==== SUPPLIED DATA

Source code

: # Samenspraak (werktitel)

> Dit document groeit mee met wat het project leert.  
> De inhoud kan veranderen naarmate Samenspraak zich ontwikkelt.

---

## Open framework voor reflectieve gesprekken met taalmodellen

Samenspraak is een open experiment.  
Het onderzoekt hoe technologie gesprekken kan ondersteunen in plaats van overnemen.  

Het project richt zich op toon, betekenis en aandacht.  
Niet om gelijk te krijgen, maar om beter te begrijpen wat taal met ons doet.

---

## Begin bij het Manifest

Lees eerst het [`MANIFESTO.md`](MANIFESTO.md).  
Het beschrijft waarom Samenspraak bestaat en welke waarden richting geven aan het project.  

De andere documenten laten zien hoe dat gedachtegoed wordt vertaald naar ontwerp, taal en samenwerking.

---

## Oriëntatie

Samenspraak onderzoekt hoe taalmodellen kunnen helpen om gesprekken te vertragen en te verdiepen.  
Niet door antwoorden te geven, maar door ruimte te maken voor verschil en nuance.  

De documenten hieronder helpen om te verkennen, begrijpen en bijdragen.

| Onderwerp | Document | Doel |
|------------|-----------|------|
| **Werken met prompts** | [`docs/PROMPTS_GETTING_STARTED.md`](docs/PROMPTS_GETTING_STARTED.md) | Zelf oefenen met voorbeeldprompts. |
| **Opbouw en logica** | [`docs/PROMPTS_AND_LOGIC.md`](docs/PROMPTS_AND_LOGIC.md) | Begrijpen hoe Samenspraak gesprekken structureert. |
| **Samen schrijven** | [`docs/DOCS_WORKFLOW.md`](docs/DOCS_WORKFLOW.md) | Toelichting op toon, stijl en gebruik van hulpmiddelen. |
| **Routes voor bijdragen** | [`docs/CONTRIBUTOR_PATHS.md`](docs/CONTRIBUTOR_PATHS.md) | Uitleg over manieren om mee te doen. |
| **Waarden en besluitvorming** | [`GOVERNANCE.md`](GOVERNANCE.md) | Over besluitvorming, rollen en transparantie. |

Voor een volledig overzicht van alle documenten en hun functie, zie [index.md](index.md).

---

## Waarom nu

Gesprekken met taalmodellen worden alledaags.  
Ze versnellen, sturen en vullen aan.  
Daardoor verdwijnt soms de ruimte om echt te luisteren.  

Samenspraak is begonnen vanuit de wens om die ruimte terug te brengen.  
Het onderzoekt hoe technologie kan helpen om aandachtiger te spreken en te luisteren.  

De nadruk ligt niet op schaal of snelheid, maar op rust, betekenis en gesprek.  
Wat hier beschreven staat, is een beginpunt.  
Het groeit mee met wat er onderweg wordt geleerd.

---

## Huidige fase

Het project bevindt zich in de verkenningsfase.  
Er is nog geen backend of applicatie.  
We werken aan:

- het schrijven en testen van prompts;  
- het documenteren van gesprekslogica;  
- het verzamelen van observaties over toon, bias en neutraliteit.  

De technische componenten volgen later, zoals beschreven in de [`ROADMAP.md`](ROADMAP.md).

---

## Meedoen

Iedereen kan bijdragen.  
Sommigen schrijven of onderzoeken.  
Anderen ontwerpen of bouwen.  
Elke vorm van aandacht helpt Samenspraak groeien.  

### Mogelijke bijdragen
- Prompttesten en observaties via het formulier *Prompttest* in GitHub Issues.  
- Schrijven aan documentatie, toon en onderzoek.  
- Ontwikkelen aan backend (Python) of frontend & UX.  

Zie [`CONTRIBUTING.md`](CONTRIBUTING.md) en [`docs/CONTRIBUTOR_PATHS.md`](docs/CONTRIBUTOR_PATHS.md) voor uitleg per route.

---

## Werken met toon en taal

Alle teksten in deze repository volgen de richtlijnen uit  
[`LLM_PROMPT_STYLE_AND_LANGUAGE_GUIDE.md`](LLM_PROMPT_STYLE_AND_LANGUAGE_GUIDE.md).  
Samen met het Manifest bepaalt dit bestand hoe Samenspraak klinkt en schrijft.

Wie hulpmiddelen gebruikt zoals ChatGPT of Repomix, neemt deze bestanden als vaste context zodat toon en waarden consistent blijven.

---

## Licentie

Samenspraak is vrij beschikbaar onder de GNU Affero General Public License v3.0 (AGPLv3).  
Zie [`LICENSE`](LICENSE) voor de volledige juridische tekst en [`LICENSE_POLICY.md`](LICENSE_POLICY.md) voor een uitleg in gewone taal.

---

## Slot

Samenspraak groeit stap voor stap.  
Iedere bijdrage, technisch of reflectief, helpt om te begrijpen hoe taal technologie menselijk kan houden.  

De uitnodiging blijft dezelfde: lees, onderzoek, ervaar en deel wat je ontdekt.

========

◆ ACTION ITEM ◆
Each entry in the listing is to be copied exactly.

◆ ANSWER SECTION ◆
Source code

: # Samenspraak (werktitel)

> Dit document groeit mee met wat het project leert.  
> De inhoud kan veranderen naarmate Samenspraak zich ontwikkelt.

---

## Open framework voor reflectieve gesprekken met taalmodellen

Samenspraak is een open experiment.  
Het onderzoekt hoe technologie gesprekken kan ondersteunen in plaats van overnemen.  

Het project richt zich op toon, betekenis en aandacht.  
Niet om gelijk te krijgen, maar om beter te begrijpen wat taal met ons doet.

---

## Begin bij het Manifest

Lees eerst het [`MANIFESTO.md`](MANIFESTO.md).  
Het beschrijft waarom Samenspraak bestaat en welke waarden richting geven aan het project.  

De andere documenten laten zien hoe dat gedachtegoed wordt vertaald naar ontwerp, taal en samenwerking.

---

## Oriëntatie

Samenspraak onderzoekt hoe taalmodellen kunnen helpen om gesprekken te vertragen en te verdiepen.  
Niet door antwoorden te geven, maar door ruimte te maken voor verschil en nuance.  

De documenten hieronder helpen om te verkennen, begrijpen en bijdragen.

| Onderwerp | Document | Doel |
|------------|-----------|------|
| **Werken met prompts** | [`docs/PROMPTS_GETTING_STARTED.md`](docs/PROMPTS_GETTING_STARTED.md) | Zelf oefenen met voorbeeldprompts. |
| **Opbouw en logica** | [`docs/PROMPTS_AND_LOGIC.md`](docs/PROMPTS_AND_LOGIC.md) | Begrijpen hoe Samenspraak gesprekken structureert. |
| **Samen schrijven** | [`docs/DOCS_WORKFLOW.md`](docs/DOCS_WORKFLOW.md) | Toelichting op toon, stijl en gebruik van hulpmiddelen. |
| **Routes voor bijdragen** | [`docs/CONTRIBUTOR_PATHS.md`](docs/CONTRIBUTOR_PATHS.md) | Uitleg over manieren om mee te doen. |
| **Waarden en besluitvorming** | [`GOVERNANCE.md`](GOVERNANCE.md) | Over besluitvorming, rollen en transparantie. |

Voor een volledig overzicht van alle documenten en hun functie, zie [index.md](index.md).

---

## Waarom nu

Gesprekken met taalmodellen worden alledaags.  
Ze versnellen, sturen en vullen aan.  
Daardoor verdwijnt soms de ruimte om echt te luisteren.  

Samenspraak is begonnen vanuit de wens om die ruimte terug te brengen.  
Het onderzoekt hoe technologie kan helpen om aandachtiger te spreken en te luisteren.  

De nadruk ligt niet op schaal of snelheid, maar op rust, betekenis en gesprek.  
Wat hier beschreven staat, is een beginpunt.  
Het groeit mee met wat er onderweg wordt geleerd.

---

## Huidige fase

Het project bevindt zich in de verkenningsfase.  
Er is nog geen backend of applicatie.  
We werken aan:

- het schrijven en testen van prompts;  
- het documenteren van gesprekslogica;  
- het verzamelen van observaties over toon, bias en neutraliteit.  

De technische componenten volgen later, zoals beschreven in de [`ROADMAP.md`](ROADMAP.md).

---

## Meedoen

Iedereen kan bijdragen.  
Sommigen schrijven of onderzoeken.  
Anderen ontwerpen of bouwen.  
Elke vorm van aandacht helpt Samenspraak groeien.  

### Mogelijke bijdragen
- Prompttesten en observaties via het formulier *Prompttest* in GitHub Issues.  
- Schrijven aan documentatie, toon en onderzoek.  
- Ontwikkelen aan backend (Python) of frontend & UX.  

Zie [`CONTRIBUTING.md`](CONTRIBUTING.md) en [`docs/CONTRIBUTOR_PATHS.md`](docs/CONTRIBUTOR_PATHS.md) voor uitleg per route.

---

## Werken met toon en taal

Alle teksten in deze repository volgen de richtlijnen uit  
[`LLM_PROMPT_STYLE_AND_LANGUAGE_GUIDE.md`](LLM_PROMPT_STYLE_AND_LANGUAGE_GUIDE.md).  
Samen met het Manifest bepaalt dit bestand hoe Samenspraak klinkt en schrijft.

Wie hulpmiddelen gebruikt zoals ChatGPT of Repomix, neemt deze bestanden als vaste context zodat toon en waarden consistent blijven.

---

## Licentie

Samenspraak is vrij beschikbaar onder de GNU Affero General Public License v3.0 (AGPLv3).  
Zie [`LICENSE`](LICENSE) voor de volledige juridische tekst en [`LICENSE_POLICY.md`](LICENSE_POLICY.md) voor een uitleg in gewone taal.

---

## Slot

Samenspraak groeit stap voor stap.  
Iedere bijdrage, technisch of reflectief, helpt om te begrijpen hoe taal technologie menselijk kan houden.  

De uitnodiging blijft dezelfde: lees, onderzoek, ervaar en deel wat je ontdekt.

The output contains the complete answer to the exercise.